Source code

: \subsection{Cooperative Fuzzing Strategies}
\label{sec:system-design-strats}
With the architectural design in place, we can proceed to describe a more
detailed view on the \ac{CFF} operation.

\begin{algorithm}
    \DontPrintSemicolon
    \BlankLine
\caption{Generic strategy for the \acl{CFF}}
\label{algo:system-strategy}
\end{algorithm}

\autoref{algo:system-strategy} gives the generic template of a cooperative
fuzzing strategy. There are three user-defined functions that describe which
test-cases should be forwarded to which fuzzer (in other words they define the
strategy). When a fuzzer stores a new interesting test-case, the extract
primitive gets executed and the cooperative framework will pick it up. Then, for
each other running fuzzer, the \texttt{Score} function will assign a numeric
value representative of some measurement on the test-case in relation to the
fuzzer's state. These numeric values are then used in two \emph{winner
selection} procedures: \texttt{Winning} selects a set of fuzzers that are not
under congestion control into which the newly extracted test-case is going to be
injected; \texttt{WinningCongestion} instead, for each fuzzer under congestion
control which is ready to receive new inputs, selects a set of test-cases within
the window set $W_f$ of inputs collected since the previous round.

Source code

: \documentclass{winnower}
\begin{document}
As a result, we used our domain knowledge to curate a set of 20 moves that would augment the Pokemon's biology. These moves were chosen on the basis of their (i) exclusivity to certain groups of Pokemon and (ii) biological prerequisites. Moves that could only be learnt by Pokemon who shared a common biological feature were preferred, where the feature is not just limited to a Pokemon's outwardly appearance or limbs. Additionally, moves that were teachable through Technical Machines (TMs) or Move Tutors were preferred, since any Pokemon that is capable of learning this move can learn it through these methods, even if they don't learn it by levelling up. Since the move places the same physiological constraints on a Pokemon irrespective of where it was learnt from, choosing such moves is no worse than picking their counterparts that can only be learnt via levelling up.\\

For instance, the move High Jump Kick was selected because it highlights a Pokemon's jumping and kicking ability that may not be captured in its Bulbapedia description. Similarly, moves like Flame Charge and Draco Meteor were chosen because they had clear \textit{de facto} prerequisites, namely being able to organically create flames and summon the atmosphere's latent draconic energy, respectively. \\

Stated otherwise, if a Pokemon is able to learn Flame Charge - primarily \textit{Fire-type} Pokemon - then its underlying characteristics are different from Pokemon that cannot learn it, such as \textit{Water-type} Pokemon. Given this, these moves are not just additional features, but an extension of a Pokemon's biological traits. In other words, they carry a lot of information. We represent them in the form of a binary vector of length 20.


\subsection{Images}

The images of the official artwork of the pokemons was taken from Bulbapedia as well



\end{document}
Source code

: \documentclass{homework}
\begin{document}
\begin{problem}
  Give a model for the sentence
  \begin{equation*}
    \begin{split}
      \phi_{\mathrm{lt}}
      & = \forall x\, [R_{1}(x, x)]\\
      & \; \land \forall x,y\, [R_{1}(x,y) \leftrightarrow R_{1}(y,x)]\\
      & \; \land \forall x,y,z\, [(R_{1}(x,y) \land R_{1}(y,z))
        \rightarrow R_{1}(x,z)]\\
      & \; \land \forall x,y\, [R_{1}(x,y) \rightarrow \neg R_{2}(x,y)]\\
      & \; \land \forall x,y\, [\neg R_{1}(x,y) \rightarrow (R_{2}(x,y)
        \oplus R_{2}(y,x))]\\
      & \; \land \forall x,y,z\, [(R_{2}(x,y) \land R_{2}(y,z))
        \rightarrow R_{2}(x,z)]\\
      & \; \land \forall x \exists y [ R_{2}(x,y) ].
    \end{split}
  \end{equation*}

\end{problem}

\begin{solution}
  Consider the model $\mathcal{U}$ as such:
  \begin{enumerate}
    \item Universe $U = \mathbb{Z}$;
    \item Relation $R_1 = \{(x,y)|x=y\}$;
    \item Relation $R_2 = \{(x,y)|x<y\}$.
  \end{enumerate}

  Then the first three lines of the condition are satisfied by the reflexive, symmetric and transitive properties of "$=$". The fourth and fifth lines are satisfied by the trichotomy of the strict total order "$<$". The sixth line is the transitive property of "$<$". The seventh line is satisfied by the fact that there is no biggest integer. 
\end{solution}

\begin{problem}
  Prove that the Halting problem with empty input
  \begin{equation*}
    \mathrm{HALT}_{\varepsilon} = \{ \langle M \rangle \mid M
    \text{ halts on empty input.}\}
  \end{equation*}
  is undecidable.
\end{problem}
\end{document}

##############################

▸ Problem description
Where the string "congestion" occurs in the data, return the whole line.

▸ Output for this exercise
under congestion control into which the newly extracted test-case is going to be
injected; \texttt{WinningCongestion} instead, for each fuzzer under congestion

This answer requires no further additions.